Task objective >>
In the listing below, find the line holding "- use of prediction" and the line holding "Contact me by". Write out those two lines and all lines between, exactly, and nothing more.
___ Source data
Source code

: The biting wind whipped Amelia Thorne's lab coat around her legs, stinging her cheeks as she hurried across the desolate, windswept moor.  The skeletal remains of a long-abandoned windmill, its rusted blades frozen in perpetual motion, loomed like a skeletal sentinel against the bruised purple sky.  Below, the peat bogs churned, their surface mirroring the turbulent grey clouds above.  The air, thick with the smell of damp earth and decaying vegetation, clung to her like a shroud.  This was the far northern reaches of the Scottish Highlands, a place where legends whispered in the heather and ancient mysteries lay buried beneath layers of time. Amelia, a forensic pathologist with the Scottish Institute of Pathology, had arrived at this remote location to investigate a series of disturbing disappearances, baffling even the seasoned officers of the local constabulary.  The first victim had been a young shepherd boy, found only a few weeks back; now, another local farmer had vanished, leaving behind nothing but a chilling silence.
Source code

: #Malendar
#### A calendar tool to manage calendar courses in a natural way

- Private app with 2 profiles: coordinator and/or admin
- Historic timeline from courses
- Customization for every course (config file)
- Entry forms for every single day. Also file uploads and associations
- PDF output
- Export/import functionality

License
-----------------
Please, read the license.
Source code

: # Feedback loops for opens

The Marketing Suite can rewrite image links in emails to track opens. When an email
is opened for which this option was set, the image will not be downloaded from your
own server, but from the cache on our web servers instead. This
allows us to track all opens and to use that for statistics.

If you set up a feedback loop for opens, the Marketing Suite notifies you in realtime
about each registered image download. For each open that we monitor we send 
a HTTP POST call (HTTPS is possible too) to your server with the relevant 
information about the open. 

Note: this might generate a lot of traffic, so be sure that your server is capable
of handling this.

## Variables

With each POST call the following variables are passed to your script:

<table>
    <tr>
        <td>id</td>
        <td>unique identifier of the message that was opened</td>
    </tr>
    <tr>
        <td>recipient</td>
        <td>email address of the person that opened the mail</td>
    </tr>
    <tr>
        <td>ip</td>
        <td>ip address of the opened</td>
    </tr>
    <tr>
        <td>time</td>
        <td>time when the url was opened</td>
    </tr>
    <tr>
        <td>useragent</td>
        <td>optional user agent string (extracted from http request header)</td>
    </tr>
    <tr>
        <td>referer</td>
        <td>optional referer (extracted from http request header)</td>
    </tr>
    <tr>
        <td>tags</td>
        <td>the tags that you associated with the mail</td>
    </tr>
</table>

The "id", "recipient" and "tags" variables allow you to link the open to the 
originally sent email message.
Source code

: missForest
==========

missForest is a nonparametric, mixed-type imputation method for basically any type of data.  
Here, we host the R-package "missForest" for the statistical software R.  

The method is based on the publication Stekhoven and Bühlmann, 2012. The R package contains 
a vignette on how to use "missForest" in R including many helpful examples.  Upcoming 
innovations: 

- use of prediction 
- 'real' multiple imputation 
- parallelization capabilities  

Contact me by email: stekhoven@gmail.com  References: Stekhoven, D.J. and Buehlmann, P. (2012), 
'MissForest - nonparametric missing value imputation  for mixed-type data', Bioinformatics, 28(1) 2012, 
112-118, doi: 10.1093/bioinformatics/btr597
______
Expected output >>
- use of prediction 
- 'real' multiple imputation 
- parallelization capabilities  

Contact me by email: stekhoven@gmail.com  References: Stekhoven, D.J. and Buehlmann, P. (2012), 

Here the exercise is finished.